Bello-issima! Nigerian Singer Takes Opera World by Storm
A live performance of an aria from an Italian opera isn’t a common sound in the bustling city of Lagos, Nigeria. So, when news spread of an appearance by professional soprano Omo Bello at the Musical Society of Nigeria School of Music, crowds flocked to see her.
“I didn’t realize to what extent I was recognized in Nigeria,” the 33-year-old admitted after singing O mio babbino caro, from Giacomo Puccini’s 1918 opera Gianni Schicchi.
“I’ve been away for over a decade, and I guess things have changed and I didn’t realize how much,” she said. “When I was told that lots of people were coming, I was a little surprised. It’s a pleasant surprise though, but still a surprise.”
Bello was a Lagos science student who won a scholarship to study at the Paris Conservatoire. Tours followed, with an album and awards, including one from the foundation of the late tenor Luciano Pavarotti. She now has a repertoire that ranges from Bellini to Verdi.
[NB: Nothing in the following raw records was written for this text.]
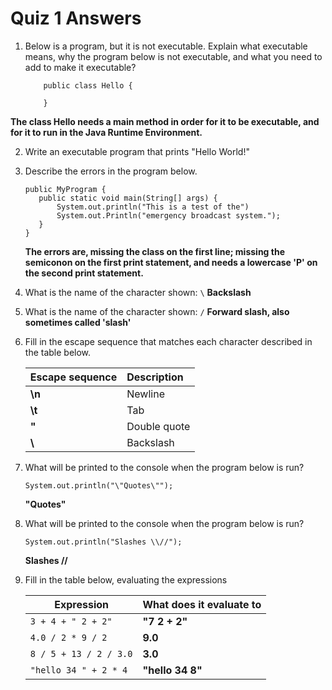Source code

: # Quiz 1 Answers

1. Below is a program, but it is not executable. Explain what executable means, why the program below is not executable, and what you need to add to make it executable?
    ```
        public class Hello {

        }
    ```
__The class Hello needs a main method in order for it to be executable, and for it to run in the Java Runtime Environment.__

2. Write an executable program that prints "Hello World!"

3. Describe the errors in the program below.
    ```
    public MyProgram {
       public static void main(String[] args) {
           System.out.println("This is a test of the")
           System.out.Println("emergency broadcast system.");
       }
   }
   ```
   __The errors are, missing the class on the first line; missing the semiconon on the first print statement, and needs a lowercase 'P' on the second print statement.__

4. What is the name of the character shown: `\`
__Backslash__

5. What is the name of the character shown: `/`
__Forward slash, also sometimes called 'slash'__

6. Fill in the escape sequence that matches each character described in the table below.

    | Escape sequence   | Description      |
    | -------------------- | :-------------------- |
    |  __\n__                     | Newline        |
    |  __\t__                     | Tab            |
    |  __\"__                     | Double quote   |
    |  __\\__                     | Backslash      |
    
7. What will be printed to the console when the program below is run?

    `System.out.println("\"Quotes\"");`
    
    __"Quotes"__
8. What will be printed to the console when the program below is run?

    `System.out.println("Slashes \\//");`
    
    __Slashes \//__
9. Fill in the table below, evaluating the expressions

    | Expression                 | What does it evaluate to   |
    |-----------------------------  | :----------------------------- |
    | `3 + 4 + " 2 + 2"`             | __"7 2 + 2"__                 |
    | `4.0 / 2 * 9 / 2`              | __9.0__                       |
    | `8 / 5 + 13 / 2 / 3.0`         | __3.0__                       |
    | `"hello 34 " + 2 * 4`          | __"hello 34 8"__              |
    
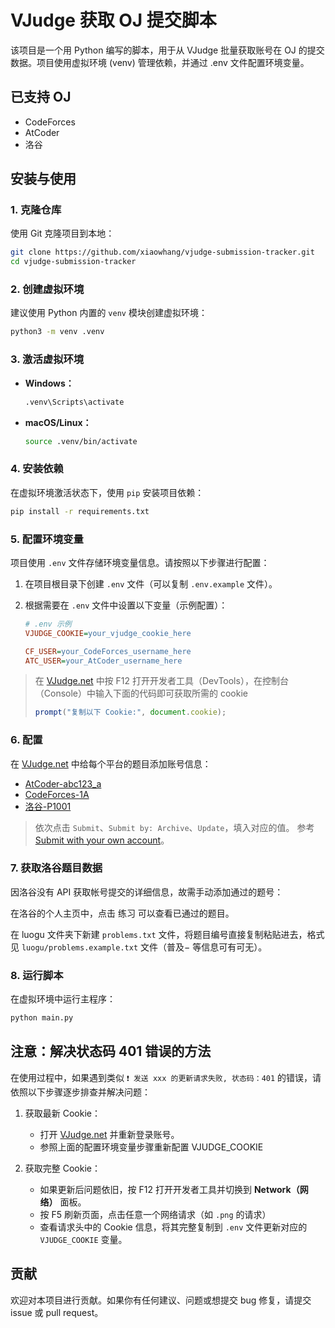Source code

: # VJudge 获取 OJ 提交脚本

该项目是一个用 Python 编写的脚本，用于从 VJudge 批量获取账号在 OJ 的提交数据。项目使用虚拟环境 (venv) 管理依赖，并通过 .env 文件配置环境变量。

## 已支持 OJ

- CodeForces
- AtCoder
- 洛谷

## 安装与使用

### 1. 克隆仓库

使用 Git 克隆项目到本地：

```bash
git clone https://github.com/xiaowhang/vjudge-submission-tracker.git
cd vjudge-submission-tracker
```

### 2. 创建虚拟环境

建议使用 Python 内置的 `venv` 模块创建虚拟环境：

```bash
python3 -m venv .venv
```

### 3. 激活虚拟环境

- **Windows：**

  ```bash
  .venv\Scripts\activate
  ```

- **macOS/Linux：**

  ```bash
  source .venv/bin/activate
  ```

### 4. 安装依赖

在虚拟环境激活状态下，使用 `pip` 安装项目依赖：

```bash
pip install -r requirements.txt
```

### 5. 配置环境变量

项目使用 `.env` 文件存储环境变量信息。请按照以下步骤进行配置：

1. 在项目根目录下创建 `.env` 文件（可以复制 `.env.example` 文件）。
2. 根据需要在 `.env` 文件中设置以下变量（示例配置）：

   ```ini
   # .env 示例
   VJUDGE_COOKIE=your_vjudge_cookie_here
   
   CF_USER=your_CodeForces_username_here
   ATC_USER=your_AtCoder_username_here
   ```

> 在 [VJudge.net](https://vjudge.net/problem) 中按 F12 打开开发者工具（DevTools），在控制台（Console）中输入下面的代码即可获取所需的 cookie
> ```js
> prompt("复制以下 Cookie:", document.cookie);
> ```

### 6. 配置

在 [VJudge.net](https://vjudge.net/problem) 中给每个平台的题目添加账号信息：

- [AtCoder-abc123_a](https://vjudge.net/problem/AtCoder-abc123_a)
- [CodeForces-1A](https://vjudge.net/problem/CodeForces-1A)
- [洛谷-P1001](https://vjudge.net/problem/洛谷-P1001)

> 依次点击 `Submit`、`Submit by: Archive`、`Update`，填入对应的值。
> 参考 [Submit with your own account](https://vjudge.net/article/2790)。

### 7. 获取洛谷题目数据

因洛谷没有 API 获取帐号提交的详细信息，故需手动添加通过的题号：

在洛谷的个人主页中，点击 练习 可以查看已通过的题目。

在 luogu 文件夹下新建 `problems.txt` 文件，将题目编号直接复制粘贴进去，格式见 `luogu/problems.example.txt` 文件（普及− 等信息可有可无）。

### 8. 运行脚本

在虚拟环境中运行主程序：

```bash
python main.py
```

## 注意：解决状态码 401 错误的方法

在使用过程中，如果遇到类似 `❗ 发送 xxx 的更新请求失败, 状态码：401` 的错误，请依照以下步骤逐步排查并解决问题：

1. 获取最新 Cookie：
   - 打开 [VJudge.net](https://vjudge.net) 并重新登录账号。
   - 参照上面的配置环境变量步骤重新配置 VJUDGE_COOKIE

2. 获取完整 Cookie：
   - 如果更新后问题依旧，按 F12 打开开发者工具并切换到 **Network（网络）** 面板。
   - 按 F5 刷新页面，点击任意一个网络请求（如 `.png` 的请求）
   - 查看请求头中的 Cookie 信息，将其完整复制到 `.env` 文件更新对应的 `VJUDGE_COOKIE` 变量。


## 贡献

欢迎对本项目进行贡献。如果你有任何建议、问题或想提交 bug 修复，请提交 issue 或 pull request。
In Nigeria, associated more with Afrobeat and Highlife than Albinoni or Haydn, she said the internet has created new audiences for different musical styles.
“I know that lots of people discovered me on YouTube in Nigeria and social media, so it’s a good thing, as people see and hear this music and are surprised that it’s very beautiful,” she said.
“The fact that it’s open to everyone creates a wider audience, so I’m very happy to discover that the public is growing for this music in Nigeria.”
As an increasingly established performer, Bello also recognizes the need to help develop the genre and would like to see Nigeria with its own conservatory and opera house.
Using recent graduates of Europe’s top music academies to help develop performers in places such as Nigeria could help identify and nurture the next generation of talent, she said.
“African music has gone to the West, and why should the opposite be impossible?” she said.